## Rank Correlation
This notebook computes and visualizes rank correlation scores. Cross-correlation scores are computed between different studies. To compute self-correlation scores, we use a repeated set of experiments.

In [None]:
%reload_ext autoreload
%autoreload 2

from IPython.core import ultratb

ultratb.VerboseTB.tb_highlight = "bg:#3e0054"

In [None]:
from syftr.optuna_helper import get_study_names

SUCCESS_RATE = 0.9
ONLY_SEEDING = True
PARETO_DATASET = "financebench_hf"
GROUP_BY = "user_attrs_flow"
RANK_BY = "values_0"

PARETO_STUDY_NAME = "rank0--rag-and-agents--financebench_hf"

METHOD_NAMES = {
    "kendall": "Kendall's tau",
    "spearman": "Spearman's rho",
    "pearson": "Pearson's r",
}

SYMBOLS = {
    "kendall": "τ",
    "spearman": "ρ",
    "pearson": "r",
}

INCLUDE_REGEX_1 = ["rank1--rag-and-agents.*"]
EXCLUDE_REGEX_1 = []

INCLUDE_REGEX_2 = ["rank2--rag-and-agents.*"]
EXCLUDE_REGEX_2 = []

study_names_1 = get_study_names(
    include_regex=INCLUDE_REGEX_1,
    exclude_regex=EXCLUDE_REGEX_1,
)

study_names_2 = get_study_names(
    include_regex=INCLUDE_REGEX_2,
    exclude_regex=EXCLUDE_REGEX_2,
)

In [None]:
import pandas as pd

from syftr.analytics import get_rank_correlation


def evaluate(method, df1, df2):

    df_results = pd.DataFrame()
    df_p_value = pd.DataFrame()
    df_support = pd.DataFrame()

    if not df1.empty:

        datasets = df1["user_attrs_dataset"].unique()
        df_results = pd.DataFrame(columns=datasets, index=datasets, dtype=float)
        df_p_value = pd.DataFrame(columns=datasets, index=datasets, dtype=float)
        df_support = pd.DataFrame(columns=datasets, index=datasets, dtype=int)
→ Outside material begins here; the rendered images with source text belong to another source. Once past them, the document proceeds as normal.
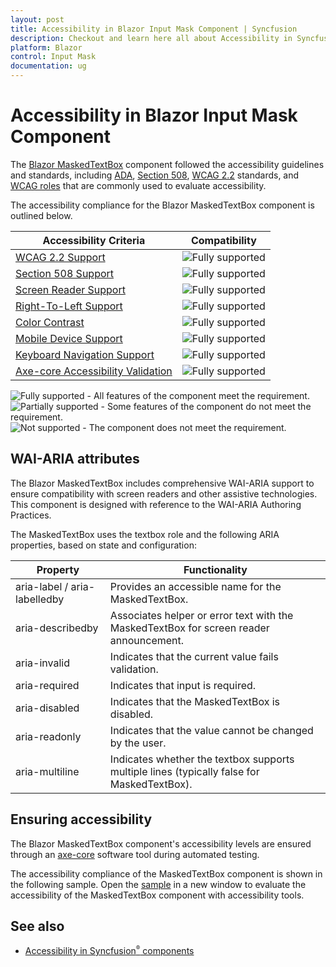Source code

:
 ```yaml
---
layout: post
title: Accessibility in Blazor Input Mask Component | Syncfusion
description: Checkout and learn here all about Accessibility in Syncfusion Blazor Input Mask component and much more.
platform: Blazor
control: Input Mask
documentation: ug
---
```


# Accessibility in Blazor Input Mask Component

The [Blazor MaskedTextBox](https://www.syncfusion.com/blazor-components/blazor-input-mask) component followed the accessibility guidelines and standards, including [ADA](https://www.ada.gov/), [Section 508](https://www.section508.gov/), [WCAG 2.2](https://www.w3.org/TR/WCAG22/) standards, and [WCAG roles](https://www.w3.org/TR/wai-aria/#roles) that are commonly used to evaluate accessibility.

The accessibility compliance for the Blazor MaskedTextBox component is outlined below.

| Accessibility Criteria | Compatibility |
| -- | -- |
| [WCAG 2.2 Support](../common/accessibility#accessibility-standards) | <img src="https://cdn.syncfusion.com/content/images/documentation/full.png" alt="Fully supported"> |
| [Section 508 Support](../common/accessibility#accessibility-standards) | <img src="https://cdn.syncfusion.com/content/images/documentation/full.png" alt="Fully supported"> |
| [Screen Reader Support](../common/accessibility#screen-reader-support) | <img src="https://cdn.syncfusion.com/content/images/documentation/full.png" alt="Fully supported"> |
| [Right-To-Left Support](../common/accessibility#right-to-left-support) | <img src="https://cdn.syncfusion.com/content/images/documentation/full.png" alt="Fully supported"> |
| [Color Contrast](../common/accessibility#color-contrast) | <img src="https://cdn.syncfusion.com/content/images/documentation/full.png" alt="Fully supported"> |
| [Mobile Device Support](../common/accessibility#mobile-device-support) | <img src="https://cdn.syncfusion.com/content/images/documentation/full.png" alt="Fully supported"> |
| [Keyboard Navigation Support](../common/accessibility#keyboard-navigation-support) | <img src="https://cdn.syncfusion.com/content/images/documentation/full.png" alt="Fully supported"> |
| [Axe-core Accessibility Validation](../common/accessibility#ensuring-accessibility) | <img src="https://cdn.syncfusion.com/content/images/documentation/full.png" alt="Fully supported"> |

<style>
    .post .post-content img {
        display: inline-block;
        margin: 0.5em 0;
    }
</style>
<div><img src="https://cdn.syncfusion.com/content/images/documentation/full.png" alt="Fully supported"> - All features of the component meet the requirement.</div>

<div><img src="https://cdn.syncfusion.com/content/images/documentation/partial.png" alt="Partially supported"> - Some features of the component do not meet the requirement.</div>

<div><img src="https://cdn.syncfusion.com/content/images/documentation/not-supported.png" alt="Not supported"> - The component does not meet the requirement.</div>

## WAI-ARIA attributes

The Blazor MaskedTextBox includes comprehensive WAI-ARIA support to ensure compatibility with screen readers and other assistive technologies. This component is designed with reference to the WAI-ARIA Authoring Practices.

The MaskedTextBox uses the textbox role and the following ARIA properties, based on state and configuration:

| **Property** | **Functionality** |
| --- | --- |
| aria-label / aria-labelledby | Provides an accessible name for the MaskedTextBox. |
| aria-describedby | Associates helper or error text with the MaskedTextBox for screen reader announcement. |
| aria-invalid | Indicates that the current value fails validation. |
| aria-required | Indicates that input is required. |
| aria-disabled | Indicates that the MaskedTextBox is disabled. |
| aria-readonly | Indicates that the value cannot be changed by the user. |
| aria-multiline | Indicates whether the textbox supports multiple lines (typically false for MaskedTextBox). |

## Ensuring accessibility

The Blazor MaskedTextBox component's accessibility levels are ensured through an [axe-core](https://www.npmjs.com/package/axe-core) software tool during automated testing.

The accessibility compliance of the MaskedTextBox component is shown in the following sample. Open the [sample](https://blazor.syncfusion.com/accessibility/maskedtextbox) in a new window to evaluate the accessibility of the MaskedTextBox component with accessibility tools.

## See also

* [Accessibility in Syncfusion<sup style="font-size:70%">&reg;</sup> components](../common/accessibility)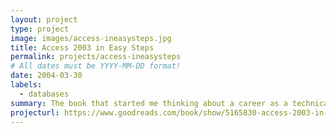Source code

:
 ```yaml
---
layout: project
type: project
image: images/access-ineasysteps.jpg
title: Access 2003 in Easy Steps
permalink: projects/access-ineasysteps
# All dates must be YYYY-MM-DD format!
date: 2004-03-30
labels:
  - databases
summary: The book that started me thinking about a career as a technical writer!
projecturl: https://www.goodreads.com/book/show/5165830-access-2003-in-easy-steps
---
```


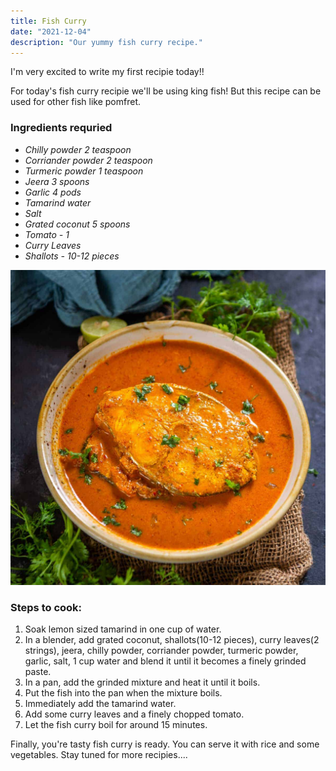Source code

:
 ```yaml
---
title: Fish Curry
date: "2021-12-04"
description: "Our yummy fish curry recipe."
---
```


I'm very excited to write my first recipie today!!

For today's fish curry recipie we'll be using king fish! But this recipe can be used for other fish like pomfret.

### Ingredients requried

- _Chilly powder 2 teaspoon_
- _Corriander powder 2 teaspoon_
- _Turmeric powder 1 teaspoon_
- _Jeera 3 spoons_
- _Garlic 4 pods_
- _Tamarind water_
- _Salt_
- _Grated coconut 5 spoons_
- _Tomato - 1_
- _Curry Leaves_
- _Shallots - 10-12 pieces_

![Fish Curry](./fish-curry.jpg)

### Steps to cook:

1. Soak lemon sized tamarind in one cup of water.
2. In a blender, add grated coconut, shallots(10-12 pieces), curry leaves(2 strings), jeera, chilly powder, corriander powder, turmeric powder, garlic, salt, 1 cup water and blend it until it becomes a finely grinded paste.
3. In a pan, add the grinded mixture and heat it until it boils.
4. Put the fish into the pan when the mixture boils.
5. Immediately add the tamarind water.
6. Add some curry leaves and a finely chopped tomato.
7. Let the fish curry boil for around 15 minutes.

Finally, you're tasty fish curry is ready. You can serve it with rice and some vegetables.
Stay tuned for more recipies....
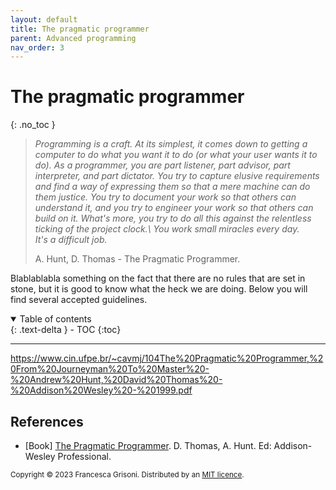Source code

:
 ```yaml
---
layout: default
title: The pragmatic programmer
parent: Advanced programming
nav_order: 3
---
```

# The pragmatic programmer
{: .no_toc }

> *Programming is a craft. At its simplest, it comes down to getting a computer to do what you
want it to do (or what your user wants it to do). As a programmer, you are part listener, part
advisor, part interpreter, and part dictator. You try to capture elusive requirements and find
a way of expressing them so that a mere machine can do them justice. You try to
document your work so that others can understand it, and you try to engineer your work so
that others can build on it. What's more, you try to do all this against the relentless ticking
of the project clock.\ 
> You work small miracles every day.\
> It's a difficult job.*
> 
> A. Hunt, D. Thomas - The Pragmatic Programmer.
> 
Blablablabla something on the fact that there are no rules that are set in stone, but it is good to know what the heck we are doing.
Below you will find several accepted guidelines. 


<details open markdown="block">
  <summary>
    Table of contents
  </summary>
  {: .text-delta }
- TOC
{:toc}
</details>

---

https://www.cin.ufpe.br/~cavmj/104The%20Pragmatic%20Programmer,%20From%20Journeyman%20To%20Master%20-%20Andrew%20Hunt,%20David%20Thomas%20-%20Addison%20Wesley%20-%201999.pdf

## References

* [Book]    [The Pragmatic Programmer](https://pragprog.com/titles/tpp20/the-pragmatic-programmer-20th-anniversary-edition/). D. Thomas, 
A. Hunt. Ed: Addison-Wesley Professional. 

<sub>Copyright &copy; 2023 Francesca Grisoni. Distributed by an [MIT licence](LICENSE).</sub>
        for i, dataset1 in enumerate(datasets):
            for j, dataset2 in enumerate(datasets):
                if i >= j:
                    continue
                df_tmp_a: pd.DataFrame = df1[df1["user_attrs_dataset"] == dataset1]
                df_tmp_b: pd.DataFrame = df1[df1["user_attrs_dataset"] == dataset2]

                correlation = get_rank_correlation(df_tmp_a, df_tmp_b)

                df_results.at[dataset1, dataset2] = correlation[method]["correlation"]
                df_results.at[dataset2, dataset1] = correlation[method]["correlation"]
                df_p_value.at[dataset1, dataset2] = correlation[method]["p_value"]
                df_p_value.at[dataset2, dataset1] = correlation[method]["p_value"]
                df_support.at[dataset1, dataset2] = correlation[method]["support"]
                df_support.at[dataset2, dataset1] = correlation[method]["support"]

        if not df2.empty:
            for dataset in datasets:

                df_tmp_a: pd.DataFrame = df1[df1["user_attrs_dataset"] == dataset]
                df_tmp_b: pd.DataFrame = df2[df2["user_attrs_dataset"] == dataset]

                if df_tmp_a.empty or df_tmp_b.empty:
                    continue

                correlation = get_rank_correlation(df_tmp_a, df_tmp_b)
                
                df_results.at[dataset, dataset] = correlation[method]["correlation"]
                df_p_value.at[dataset, dataset] = correlation[method]["p_value"]
                df_support.at[dataset, dataset] = correlation[method]["support"]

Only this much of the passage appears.